THE WESTMINSTER ABBEY. i could feel it like i was there at the time. walking through the quad halls, feeling the noontime sunlight on my face.
we both felt ghosts all around us.
and i like most of all
that i can find my way around the city
even if i have to ask eight people for directions
i am always walking in the right direction
Tuesday, September 30, 2008
Orbit
Emilie arrived this morning to a foggy London that started putting down rain as only it should.
It seems I brought the sunshine fiercely to these isles, but she has brought the rain, and that force is stronger than what I have summoned.
It was the right kind of day for laze. We got off the train, got a little lost following directions, bought food for an epic fritata, and walked in the rain until we spotted a bus. everyone kept telling us not to walk the distance, but once we got on the bus and paid 90 pence, we realized it was two or three stops away. you can't quite trust people telling you not to walk places. we are new yorkers with feet that want to take us on.
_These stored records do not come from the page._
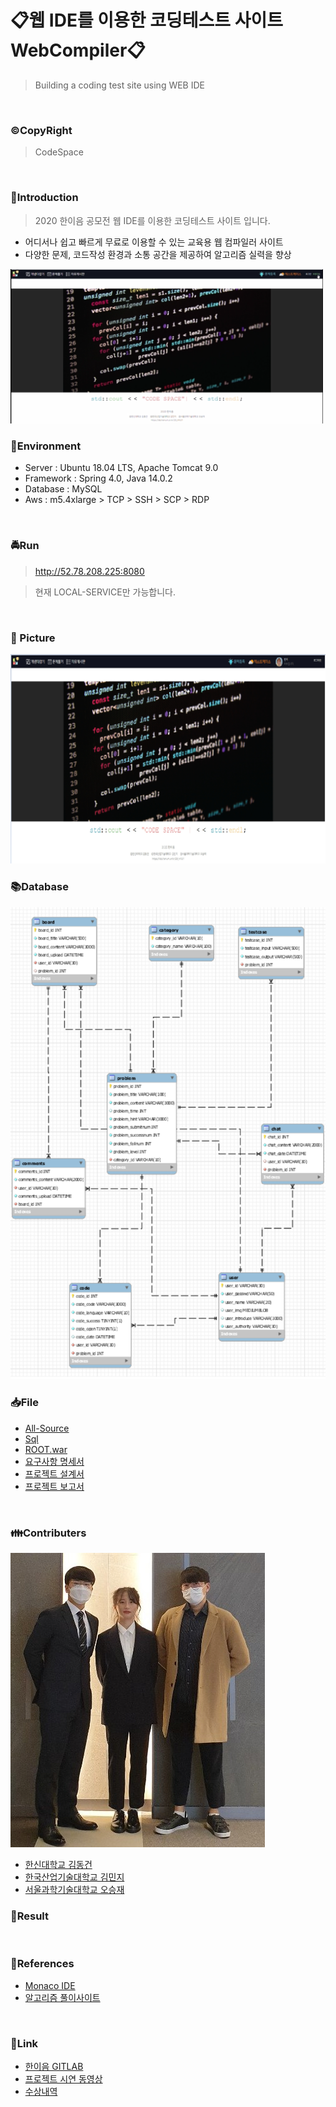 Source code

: # 📋웹 IDE를 이용한 코딩테스트 사이트 WebCompiler📋

> Building a coding test site using WEB IDE

<br>

### ©CopyRight
> CodeSpace

<br>

### 👐Introduction
> 2020 한이음 공모전 웹 IDE를 이용한 코딩테스트 사이트 입니다.

- 어디서나 쉽고 빠르게 무료로 이용할 수 있는 교육용 웹 컴파일러 사이트 
- 다양한 문제, 코드작성 환경과 소통 공간을 제공하여 알고리즘 실력을 향상

<img width="500" src = "https://github.com/DongGeon0908/Building-a-coding-test-site-using-WEB-IDE/blob/master/view/mainPage.png">

<br>

### 🔧Environment
  - Server : Ubuntu 18.04 LTS, Apache Tomcat 9.0
  - Framework : Spring 4.0, Java 14.0.2
  - Database : MySQL
  - Aws : m5.4xlarge > TCP > SSH > SCP > RDP

<br>

### 🚔Run
> http://52.78.208.225:8080

> 현재 LOCAL-SERVICE만 가능합니다.

</br>

### 📸 Picture
<img src="https://github.com/DongGeon0908/Building-a-coding-test-site-using-WEB-IDE/blob/master/pic/main.png">

<br>

### 📚Database
<img src="https://github.com/DongGeon0908/Building-a-coding-test-site-using-WEB-IDE/blob/master/pic/erd.png">

<br>

### 📥File
- [All-Source](https://github.com/DongGeon0908/Building-a-coding-test-site-using-WEB-IDE/tree/master/WebCompiler)
- [Sql](https://github.com/DongGeon0908/Building-a-coding-test-site-using-WEB-IDE/blob/master/sql/kko_final.sql)
- [ROOT.war](https://github.com/DongGeon0908/Building-a-coding-test-site-using-WEB-IDE/blob/master/result/ROOT.war)
- [요구사항 명세서](https://github.com/DongGeon0908/Building-a-coding-test-site-using-WEB-IDE/blob/master/text/%EC%9A%94%EA%B5%AC%EC%82%AC%ED%95%AD%20%EC%A0%95%EC%9D%98.pdf)
- [프로젝트 설계서](https://github.com/DongGeon0908/Building-a-coding-test-site-using-WEB-IDE/blob/master/text/%EC%84%A4%EA%B3%84%EC%84%9C.pdf)
- [프로젝트 보고서](https://github.com/DongGeon0908/Building-a-coding-test-site-using-WEB-IDE/blob/master/text/%EB%B3%B4%EA%B3%A0%EC%84%9C.pdf)

<br>

### 👪Contributers
<img src="https://github.com/DongGeon0908/Building-a-coding-test-site-using-WEB-IDE/blob/master/who%20is%20kko/kko!.jpg">

- [한신대학교 김동건](https://github.com/DongGeon0908)
- [한국산업기술대학교 김민지](https://github.com/mindi1206)
- [서울과학기술대학교 오승재](https://github.com/oh980225)

### 🤟Result

<br>

### 📖References
- [Monaco IDE](https://microsoft.github.io/monaco-editor/)
- [알고리즘 풀이사이트](https://www.acmicpc.net/)

<br>

### 🔗Link
- [한이음 GITLAB](https://lab.hanium.or.kr/20_hf431/main)
- [프로젝트 시연 동영상](https://www.youtube.com/watch?v=OKVbpmrrtYc)
- [수상내역](http://www.hanium.or.kr/portal/project/awardView.do) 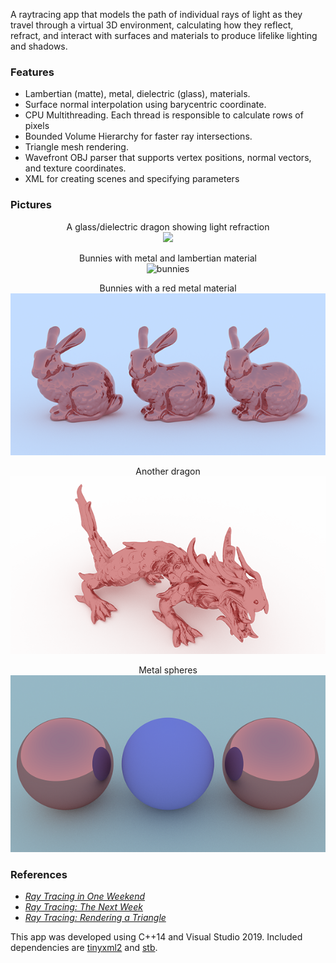 A raytracing app that models the path of individual rays of light as they travel through a virtual 3D environment, calculating how they reflect, refract, and interact with surfaces and materials to produce lifelike lighting and shadows. 

### Features

* Lambertian (matte), metal, dielectric (glass), materials.
* Surface normal interpolation using barycentric coordinate.
* CPU Multithreading. Each thread is responsible to calculate rows of pixels
* Bounded Volume Hierarchy for faster ray intersections.
* Triangle mesh rendering.
* Wavefront OBJ parser that supports vertex positions, normal vectors, and texture coordinates.
* XML for creating scenes and specifying parameters 


### Pictures 
<div align="center">

 A glass/dielectric dragon showing light refraction</br>
<img width="600" src="https://github.com/azer89/Reza_Raytracer/assets/790432/2c583aa5-ba79-4f74-a8cf-1d8abfe00012">

Bunnies with metal and lambertian material </br>
![bunnies](https://github.com/azer89/Reza_Raytracer/assets/790432/24ebdc7c-2337-44b4-9ad9-54ef2378e41b)

Bunnies with a red metal material </br>
[<img src="https://raw.githubusercontent.com/azer89/Reza_Raytracer/master/results/three_bunnies_600.png">](https://raw.githubusercontent.com/azer89/Reza_Raytracer/master/results/three_bunnies.png)

Another dragon </br>
[<img src="https://raw.githubusercontent.com/azer89/Reza_Raytracer/master/results/metal_dragon_600.png">](https://raw.githubusercontent.com/azer89/Reza_Raytracer/master/results/metal_dragon.png)

Metal spheres </br>
[<img src="https://raw.githubusercontent.com/azer89/Reza_Raytracer/master/results/three_spheres_600.png">](https://raw.githubusercontent.com/azer89/Reza_Raytracer/master/results/three_spheres.png)
</div>

### References
* [_Ray Tracing in One Weekend_](https://raytracing.github.io/books/RayTracingInOneWeekend.html)
* [_Ray Tracing: The Next Week_](https://raytracing.github.io/books/RayTracingTheNextWeek.html)
* [_Ray Tracing: Rendering a Triangle_](https://www.scratchapixel.com/lessons/3d-basic-rendering/ray-tracing-rendering-a-triangle)

This app was developed using C++14 and Visual Studio 2019.
Included dependencies are [tinyxml2](https://github.com/leethomason/tinyxml2) and [stb](https://github.com/nothings/stb). 
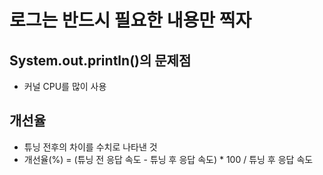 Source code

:# 로그는 반드시 필요한 내용만 찍자

## System.out.println()의 문제점
- 커널 CPU를 많이 사용

## 개선율
- 튜닝 전후의 차이를 수치로 나타낸 것
- 개선율(%) = (튜닝 전 응답 속도 - 튜닝 후 응답 속도) * 100 / 튜닝 후 응답 속도
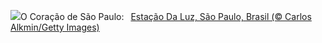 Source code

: ![](https://www.bing.com/th?id=OHR.LightStationSP_PT-BR9699969670_UHD.jpg&w=1000)O Coração de São Paulo:&nbsp;&ensp;[Estação Da Luz, São Paulo, Brasil (© Carlos Alkmin/Getty Images)](https://www.bing.com/th?id=OHR.LightStationSP_PT-BR9699969670_UHD.jpg)
<br><br/>
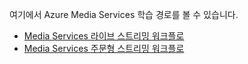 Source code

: 여기에서 Azure Media Services 학습 경로를 볼 수 있습니다.

* [Media Services 라이브 스트리밍 워크플로](https://azure.microsoft.com/documentation/learning-paths/media-services-streaming-live/)
* [Media Services 주문형 스트리밍 워크플로](https://azure.microsoft.com/documentation/learning-paths/media-services-streaming-on-demand/)


<!--HONumber=Feb17_HO3-->


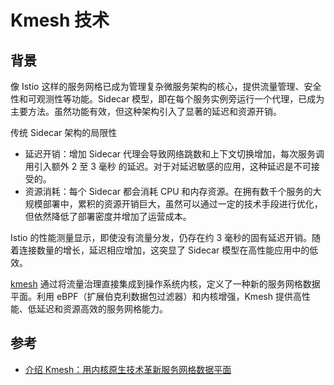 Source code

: # Kmesh 技术

## 背景

像 Istio 这样的服务网格已成为管理复杂微服务架构的核心，提供流量管理、安全性和可观测性等功能。Sidecar 模型，即在每个服务实例旁运行一个代理，已成为主要方法。虽然功能有效，但这种架构引入了显著的延迟和资源开销。

传统 Sidecar 架构的局限性

- 延迟开销：增加 Sidecar 代理会导致网络跳数和上下文切换增加，每次服务调用引入额外 2 至 3 毫秒 的延迟。对于对延迟敏感的应用，这种延迟是不可接受的。
- 资源消耗：每个 Sidecar 都会消耗 CPU 和内存资源。在拥有数千个服务的大规模部署中，累积的资源开销巨大，虽然可以通过一定的技术手段进行优化，但依然降低了部署密度并增加了运营成本。

Istio 的性能测量显示，即使没有流量分发，仍存在约 3 毫秒的固有延迟开销。随着连接数量的增长，延迟相应增加，这突显了 Sidecar 模型在高性能应用中的低效。

[kmesh](https://github.com/kmesh-net/kmesh)  通过将流量治理直接集成到操作系统内核，定义了一种新的服务网格数据平面。利用 eBPF（扩展伯克利数据包过滤器）和内核增强，Kmesh 提供高性能、低延迟和资源高效的服务网格能力。




## 参考

- [介绍 Kmesh：用内核原生技术革新服务网格数据平面](https://jimmysong.io/blog/introducing-kmesh-kernel-native-service-mesh/)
so it was the right day for me to go back to sleep while Emilie tries to catch up. we laughed and talked and got so excited on the train back to tara's house and talked to an english fellow from brighton which he says is the san francisco of london. queers and hippies all around. he is going through a divorce now - despite looking extremely young - say, 25. He is getting divorced from the person he has been with for 7 years, but supposedly, two years ago when they became married, everything changed. He told us not to rush this marriage thing, and to be absolutely sure. thank you, sir.
and it made me think of killing the things you love with the 'security' of forever. Equally as ferocious and violent is the inability to commit or trust, but there is something that dies in you when you try to secure things past the point of potential loss. we can never be sure of things. that is what gives fire to our connections, no? being secure is important in certain ways though. we can rest assured that we are loved, and that we LOVE someone/something, and we can trust in the connections we have, but we can never be fully sure that they will not change. and so we live everyday being true to our feelings, and hoping that the other person reciprocates. i'm not saying that i think things do change often, especially as we get older and more and more able to love fully and courageously. i am saying though, that we have to live in the absolute potential of change and greet everyday as new, because in the premature settling of things, we lose something very important. i think it is the ability to see the spontaneity of the world...it must be, because inherently, when you try to secure something forever, and deny its potential for change, you begin to deny all of the changes, inherent in spontaneity.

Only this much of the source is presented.